*** Opening LISTED RECORDS ***

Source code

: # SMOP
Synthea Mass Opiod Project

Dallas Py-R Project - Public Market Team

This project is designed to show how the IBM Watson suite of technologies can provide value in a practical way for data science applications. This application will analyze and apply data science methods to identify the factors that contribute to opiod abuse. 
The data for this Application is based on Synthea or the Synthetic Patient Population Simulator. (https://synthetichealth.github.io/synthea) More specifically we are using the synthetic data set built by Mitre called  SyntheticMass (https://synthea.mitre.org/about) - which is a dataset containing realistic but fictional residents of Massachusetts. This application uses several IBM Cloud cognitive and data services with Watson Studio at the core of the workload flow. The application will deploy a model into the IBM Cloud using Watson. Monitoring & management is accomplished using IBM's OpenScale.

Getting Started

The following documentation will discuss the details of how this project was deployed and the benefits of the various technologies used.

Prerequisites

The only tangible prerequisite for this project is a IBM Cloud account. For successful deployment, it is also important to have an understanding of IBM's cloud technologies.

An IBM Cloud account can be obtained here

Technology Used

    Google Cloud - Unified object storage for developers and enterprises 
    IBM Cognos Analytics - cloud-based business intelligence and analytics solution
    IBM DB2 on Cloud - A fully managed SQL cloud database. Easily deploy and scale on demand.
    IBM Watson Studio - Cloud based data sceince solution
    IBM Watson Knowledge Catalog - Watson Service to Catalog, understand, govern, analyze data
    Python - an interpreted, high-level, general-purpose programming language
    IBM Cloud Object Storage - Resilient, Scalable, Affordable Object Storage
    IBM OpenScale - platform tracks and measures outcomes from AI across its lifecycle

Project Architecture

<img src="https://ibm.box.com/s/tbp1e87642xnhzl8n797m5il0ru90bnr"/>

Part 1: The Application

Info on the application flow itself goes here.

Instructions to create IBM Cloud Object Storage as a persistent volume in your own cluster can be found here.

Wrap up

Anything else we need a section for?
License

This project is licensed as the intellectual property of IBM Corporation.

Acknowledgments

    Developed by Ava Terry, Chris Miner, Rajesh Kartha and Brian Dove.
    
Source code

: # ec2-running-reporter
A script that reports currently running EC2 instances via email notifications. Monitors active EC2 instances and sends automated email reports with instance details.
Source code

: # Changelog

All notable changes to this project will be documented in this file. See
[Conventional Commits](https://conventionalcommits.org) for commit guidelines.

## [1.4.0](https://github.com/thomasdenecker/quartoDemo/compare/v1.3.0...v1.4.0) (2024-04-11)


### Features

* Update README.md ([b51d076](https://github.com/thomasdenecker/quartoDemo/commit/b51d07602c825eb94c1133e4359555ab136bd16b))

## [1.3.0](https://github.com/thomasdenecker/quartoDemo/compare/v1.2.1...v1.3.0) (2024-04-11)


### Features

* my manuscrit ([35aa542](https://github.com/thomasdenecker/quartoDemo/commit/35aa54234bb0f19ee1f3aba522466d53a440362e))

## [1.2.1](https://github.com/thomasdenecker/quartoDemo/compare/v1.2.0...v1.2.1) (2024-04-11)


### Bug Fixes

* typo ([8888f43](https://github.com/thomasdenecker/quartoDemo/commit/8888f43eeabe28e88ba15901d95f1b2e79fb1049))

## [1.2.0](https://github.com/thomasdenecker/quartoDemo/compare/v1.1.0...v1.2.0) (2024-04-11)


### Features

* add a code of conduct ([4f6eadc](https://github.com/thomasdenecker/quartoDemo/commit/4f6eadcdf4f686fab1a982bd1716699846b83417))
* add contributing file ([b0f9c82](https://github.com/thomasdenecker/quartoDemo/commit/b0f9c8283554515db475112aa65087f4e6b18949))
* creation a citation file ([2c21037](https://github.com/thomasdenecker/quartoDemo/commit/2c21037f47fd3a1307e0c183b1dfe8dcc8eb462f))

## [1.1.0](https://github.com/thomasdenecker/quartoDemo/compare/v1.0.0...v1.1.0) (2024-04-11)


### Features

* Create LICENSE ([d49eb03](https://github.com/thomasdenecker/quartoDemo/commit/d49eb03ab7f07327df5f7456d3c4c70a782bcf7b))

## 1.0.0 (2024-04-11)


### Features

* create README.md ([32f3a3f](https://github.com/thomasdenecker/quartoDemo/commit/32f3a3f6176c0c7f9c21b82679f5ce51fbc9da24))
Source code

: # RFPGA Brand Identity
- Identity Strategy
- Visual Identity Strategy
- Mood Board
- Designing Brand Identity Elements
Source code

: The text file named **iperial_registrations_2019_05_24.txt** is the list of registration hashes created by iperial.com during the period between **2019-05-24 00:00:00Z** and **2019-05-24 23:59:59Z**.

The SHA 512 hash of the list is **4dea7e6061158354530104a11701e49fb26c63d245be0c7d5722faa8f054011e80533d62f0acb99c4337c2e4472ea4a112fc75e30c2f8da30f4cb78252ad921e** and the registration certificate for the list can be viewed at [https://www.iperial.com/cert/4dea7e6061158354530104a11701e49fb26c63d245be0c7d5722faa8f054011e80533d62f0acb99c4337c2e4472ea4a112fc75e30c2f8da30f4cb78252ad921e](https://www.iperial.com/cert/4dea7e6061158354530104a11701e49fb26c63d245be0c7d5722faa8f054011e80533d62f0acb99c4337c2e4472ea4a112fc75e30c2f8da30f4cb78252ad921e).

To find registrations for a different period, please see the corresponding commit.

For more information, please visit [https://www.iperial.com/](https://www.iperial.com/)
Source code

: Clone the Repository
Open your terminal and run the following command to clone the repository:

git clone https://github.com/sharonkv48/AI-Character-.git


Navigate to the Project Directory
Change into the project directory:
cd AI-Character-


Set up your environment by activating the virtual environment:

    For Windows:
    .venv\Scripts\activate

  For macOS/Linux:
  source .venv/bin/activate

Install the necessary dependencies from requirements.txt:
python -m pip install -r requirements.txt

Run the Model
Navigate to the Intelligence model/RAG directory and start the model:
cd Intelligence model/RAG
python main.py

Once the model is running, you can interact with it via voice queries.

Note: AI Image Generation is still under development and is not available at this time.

*** Closing LISTED RECORDS ***

> **TASK STATEMENT**:
Please return every line from the first one in the records above down to the line containing "This project is designed", including both, exactly as written and nothing more.

> **EXERCISE ANSWER**:
Source code

: # SMOP
Synthea Mass Opiod Project

Dallas Py-R Project - Public Market Team

This project is designed to show how the IBM Watson suite of technologies can provide value in a practical way for data science applications. This application will analyze and apply data science methods to identify the factors that contribute to opiod abuse. 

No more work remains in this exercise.